А на следующий день ему позвонили из Ленинграда и сказали, что у Грачёва случился приступ безумия, очень сильный, после которого он так и не пришёл в себя. И случилось это в метро, где он начал биться головой о колонны. В том же отчаянии, которое накрыло Битова.
Весь наш мир, в некотором смысле,— метро, подземелье. Некоторые начинают биться головой о колонны, некоторые догадываются о выходе. Но не надо думать, что вера так уж сразу и успокаивает. У нас слишком много успокоившихся верующих. Вера — это ведь иногда и ещё большая тревога; мысль о присутствии Бога в мире (или хотя бы предположение о возможности такого присутствия) — это не только надежда, но ещё и сильнейшее беспокойство.

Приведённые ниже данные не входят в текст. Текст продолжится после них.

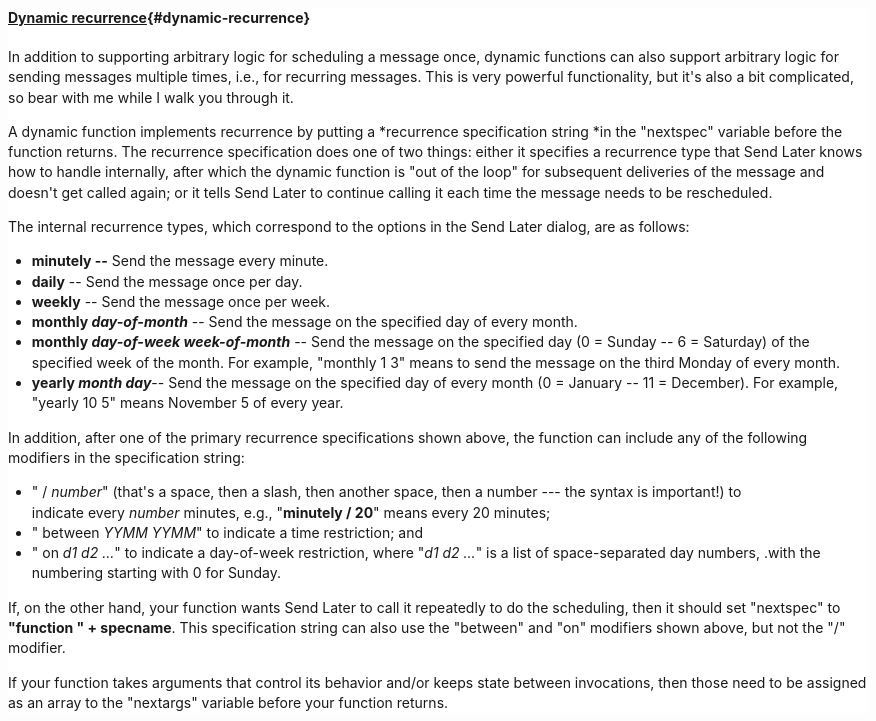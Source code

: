 #### [Dynamic recurrence](#toc){#dynamic-recurrence}

In addition to supporting arbitrary logic for scheduling a message once,
dynamic functions can also support arbitrary logic for sending messages
multiple times, i.e., for recurring messages. This is very powerful
functionality, but it's also a bit complicated, so bear with me while I
walk you through it.

A dynamic function implements recurrence by putting a *recurrence
specification string *in the "nextspec" variable before the function
returns. The recurrence specification does one of two things: either it
specifies a recurrence type that Send Later knows how to handle
internally, after which the dynamic function is "out of the loop" for
subsequent deliveries of the message and doesn't get called again; or it
tells Send Later to continue calling it each time the message needs to
be rescheduled.

The internal recurrence types, which correspond to the options in the
Send Later dialog, are as follows:

-   **minutely --** Send the message every minute.
-   **daily** -- Send the message once per day.
-   **weekly** -- Send the message once per week.
-   **monthly *day-of-month*** -- Send the message on the specified day
    of every month.
-   **monthly *day-of-week* *week-of-month*** -- Send the message on the
    specified day (0 = Sunday -- 6 = Saturday) of the specified week of
    the month. For example, "monthly 1 3" means to send the message on
    the third Monday of every month.
-   **yearly *month day***-- Send the message on the specified day of
    every month (0 = January -- 11 = December). For example, "yearly 10
    5" means November 5 of every year.

In addition, after one of the primary recurrence specifications shown
above, the function can include any of the following modifiers in the
specification string:

-   " / *number*" (that's a space, then a slash, then another space,
    then a number --- the syntax is important!) to
    indicate every *number* minutes, e.g., "**minutely / 20**" means
    every 20 minutes;
-   " between *YYMM YYMM*" to indicate a time restriction; and
-   " on *d1 d2 ...*" to indicate a day-of-week restriction, where "*d1
    d2 ...*" is a list of space-separated day numbers, .with the
    numbering starting with 0 for Sunday.

If, on the other hand, your function wants Send Later to call it
repeatedly to do the scheduling, then it should set "nextspec" to
**"function " + specname**. This specification string can also use the
"between" and "on" modifiers shown above, but not the "/" modifier.

If your function takes arguments that control its behavior and/or keeps
state between invocations, then those need to be assigned as an array to
the "nextargs" variable before your function returns.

Вот таким беспокойством и проникнуты книги Битова; конечно, оно светлее, чем обычный обывательский страх перед обстоятельствами или интеллигентский страх перед будущим. Конечно, оно выше. Но переносится оно ничуть не легче. Утешение одно — только так «проваливающийся Монахов» может превратиться в «улетающего».
Битову исполнилось шестьдесят пять лет. За те сорок пять, что он занимается писанием стихов и прозы, он сочинил целую литературу — отдельное и новое направление, которое можно было бы назвать интеллектуальным, или метафизическим, или позднесоветским реализмом. Его герой вовремя перестал тяготиться бытом и стал тяготиться бытием. Читать эту литературу не очень приятно и не всем нужно, однако только она объясняет, что тут произошло во второй половине двадцатого века и куда предположительно пойдёт дальше.
А потому, поздравляя Андрея Георгиевича, я от души надеюсь, что он напишет как минимум ещё столько же. Потому что писатель — инструмент времени, пытающегося познать себя, и без него мы так никогда и не разберёмся, почему нам так беспокойно.